When you enable centralized logging on a Network Firewall policy, Firewall Manager takes these actions on your account:

  • Firewall Manager updates the permissions on selected S3 buckets to allow for log delivery.

  • Firewall Manager creates directories in the S3 bucket for each member account in the scope of the policy. The logs for each account can be found at <bucket-name>/<policy-name>-<policy-id>/AWSLogs/<account-id>.

To enable logging for a Network Firewall policy

  1. Create an Amazon S3 bucket using your Firewall Manager administrator account. For more information, see Creating a bucket in the Amazon Simple Storage Service User Guide.

  2. Sign in to the AWS Management Console using your Firewall Manager administrator account, and then open the Firewall Manager console at https://console.aws.amazon.com/wafv2/fmsv2.

    Note

    For information about setting up a Firewall Manager administrator account, see AWS Firewall Manager prerequisites.

  3. In the navigation pane, choose Security Policies.

  4. Choose the Network Firewall policy that you want to enable logging for. For more information about AWS Network Firewall logging, see Logging network traffic from AWS Network Firewall in the AWS Network Firewall Developer Guide.

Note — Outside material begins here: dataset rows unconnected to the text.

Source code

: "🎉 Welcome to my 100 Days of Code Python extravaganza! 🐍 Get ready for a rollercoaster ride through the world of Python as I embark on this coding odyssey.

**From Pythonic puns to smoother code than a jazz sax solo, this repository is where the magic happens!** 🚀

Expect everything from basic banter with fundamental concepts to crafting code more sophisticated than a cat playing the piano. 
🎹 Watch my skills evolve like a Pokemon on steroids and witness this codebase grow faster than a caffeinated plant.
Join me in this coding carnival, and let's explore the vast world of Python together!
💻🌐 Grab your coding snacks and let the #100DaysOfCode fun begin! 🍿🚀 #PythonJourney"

  5. On the Policy details tab, in the Policy rules section, choose Edit.

  6. To enable and aggregate logs, choose one or more options under Logging configuration:

    • Enable and aggregate flow logs

    • Enable and aggregate alert logs

  7. Choose the Amazon S3 bucket where you want your logs to be delivered. You must choose a bucket for each log type that you enable. You can use the same bucket for both log types.

  8. (Optional) If you want custom member account-created logging to be replaced with the policy’s logging configuration, choose Override existing logging configuration.

  9. Choose Next.

  10. Review your settings, then choose Save to save your changes to the policy.

To disable logging for a Network Firewall policy

  1. Sign in to the AWS Management Console using your Firewall Manager administrator account, and then open the Firewall Manager console at https://console.aws.amazon.com/wafv2/fmsv2.

    Note

    For information about setting up a Firewall Manager administrator account, see AWS Firewall Manager prerequisites.

  2. In the navigation pane, choose Security Policies.

  3. Choose the Network Firewall policy that you want to disable logging for.

  4. On the Policy details tab, in the Policy rules section, choose Edit.

  5. Under Logging configuration status, deselect Enable and aggregate flow logs and Enable and aggregate alert logs if they are selected.

  6. Choose Next.

  7. Review your settings, then choose Save to save your changes to the policy.